**ASSIGNMENT**
Could you restate every line of the data word for word?

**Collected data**
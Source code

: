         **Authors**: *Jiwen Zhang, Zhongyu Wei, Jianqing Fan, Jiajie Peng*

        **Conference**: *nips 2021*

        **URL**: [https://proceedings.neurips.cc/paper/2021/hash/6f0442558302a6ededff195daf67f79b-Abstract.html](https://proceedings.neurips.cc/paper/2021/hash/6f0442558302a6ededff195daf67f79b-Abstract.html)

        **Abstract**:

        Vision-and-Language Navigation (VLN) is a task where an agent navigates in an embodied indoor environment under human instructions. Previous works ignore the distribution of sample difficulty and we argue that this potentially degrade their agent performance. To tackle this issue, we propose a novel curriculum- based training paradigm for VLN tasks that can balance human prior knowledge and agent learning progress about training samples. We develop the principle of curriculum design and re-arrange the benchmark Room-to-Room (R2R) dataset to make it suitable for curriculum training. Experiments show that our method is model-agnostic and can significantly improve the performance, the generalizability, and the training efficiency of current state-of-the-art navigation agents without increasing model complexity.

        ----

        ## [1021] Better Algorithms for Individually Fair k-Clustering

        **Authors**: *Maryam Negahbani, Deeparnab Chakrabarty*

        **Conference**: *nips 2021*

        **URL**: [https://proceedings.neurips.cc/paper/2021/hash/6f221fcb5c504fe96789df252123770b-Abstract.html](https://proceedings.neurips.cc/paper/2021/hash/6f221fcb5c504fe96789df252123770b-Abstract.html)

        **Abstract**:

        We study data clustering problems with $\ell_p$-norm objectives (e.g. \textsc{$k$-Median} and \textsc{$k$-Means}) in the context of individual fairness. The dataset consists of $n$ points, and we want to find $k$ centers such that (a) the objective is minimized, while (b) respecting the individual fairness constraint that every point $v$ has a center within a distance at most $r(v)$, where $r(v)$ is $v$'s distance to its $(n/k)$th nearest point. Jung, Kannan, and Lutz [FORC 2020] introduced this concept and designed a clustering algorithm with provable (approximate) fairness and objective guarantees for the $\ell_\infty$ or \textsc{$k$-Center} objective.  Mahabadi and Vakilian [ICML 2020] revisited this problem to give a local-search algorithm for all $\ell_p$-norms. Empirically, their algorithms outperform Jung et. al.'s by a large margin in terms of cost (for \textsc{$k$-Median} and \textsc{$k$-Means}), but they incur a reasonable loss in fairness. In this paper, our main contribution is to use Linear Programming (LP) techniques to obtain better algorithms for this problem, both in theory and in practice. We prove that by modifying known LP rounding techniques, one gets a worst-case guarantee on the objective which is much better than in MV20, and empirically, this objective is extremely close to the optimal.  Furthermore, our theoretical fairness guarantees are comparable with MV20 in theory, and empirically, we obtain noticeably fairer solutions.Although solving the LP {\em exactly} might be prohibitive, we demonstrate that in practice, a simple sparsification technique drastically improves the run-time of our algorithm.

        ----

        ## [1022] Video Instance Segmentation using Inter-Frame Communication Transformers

**RESULT**
Source code

:         **Authors**: *Jiwen Zhang, Zhongyu Wei, Jianqing Fan, Jiajie Peng*

        **Conference**: *nips 2021*

        **URL**: [https://proceedings.neurips.cc/paper/2021/hash/6f0442558302a6ededff195daf67f79b-Abstract.html](https://proceedings.neurips.cc/paper/2021/hash/6f0442558302a6ededff195daf67f79b-Abstract.html)

        **Abstract**:

        Vision-and-Language Navigation (VLN) is a task where an agent navigates in an embodied indoor environment under human instructions. Previous works ignore the distribution of sample difficulty and we argue that this potentially degrade their agent performance. To tackle this issue, we propose a novel curriculum- based training paradigm for VLN tasks that can balance human prior knowledge and agent learning progress about training samples. We develop the principle of curriculum design and re-arrange the benchmark Room-to-Room (R2R) dataset to make it suitable for curriculum training. Experiments show that our method is model-agnostic and can significantly improve the performance, the generalizability, and the training efficiency of current state-of-the-art navigation agents without increasing model complexity.

        ----

        ## [1021] Better Algorithms for Individually Fair k-Clustering

        **Authors**: *Maryam Negahbani, Deeparnab Chakrabarty*

        **Conference**: *nips 2021*

        **URL**: [https://proceedings.neurips.cc/paper/2021/hash/6f221fcb5c504fe96789df252123770b-Abstract.html](https://proceedings.neurips.cc/paper/2021/hash/6f221fcb5c504fe96789df252123770b-Abstract.html)

        **Abstract**:

        We study data clustering problems with $\ell_p$-norm objectives (e.g. \textsc{$k$-Median} and \textsc{$k$-Means}) in the context of individual fairness. The dataset consists of $n$ points, and we want to find $k$ centers such that (a) the objective is minimized, while (b) respecting the individual fairness constraint that every point $v$ has a center within a distance at most $r(v)$, where $r(v)$ is $v$'s distance to its $(n/k)$th nearest point. Jung, Kannan, and Lutz [FORC 2020] introduced this concept and designed a clustering algorithm with provable (approximate) fairness and objective guarantees for the $\ell_\infty$ or \textsc{$k$-Center} objective.  Mahabadi and Vakilian [ICML 2020] revisited this problem to give a local-search algorithm for all $\ell_p$-norms. Empirically, their algorithms outperform Jung et. al.'s by a large margin in terms of cost (for \textsc{$k$-Median} and \textsc{$k$-Means}), but they incur a reasonable loss in fairness. In this paper, our main contribution is to use Linear Programming (LP) techniques to obtain better algorithms for this problem, both in theory and in practice. We prove that by modifying known LP rounding techniques, one gets a worst-case guarantee on the objective which is much better than in MV20, and empirically, this objective is extremely close to the optimal.  Furthermore, our theoretical fairness guarantees are comparable with MV20 in theory, and empirically, we obtain noticeably fairer solutions.Although solving the LP {\em exactly} might be prohibitive, we demonstrate that in practice, a simple sparsification technique drastically improves the run-time of our algorithm.

        ----

        ## [1022] Video Instance Segmentation using Inter-Frame Communication Transformers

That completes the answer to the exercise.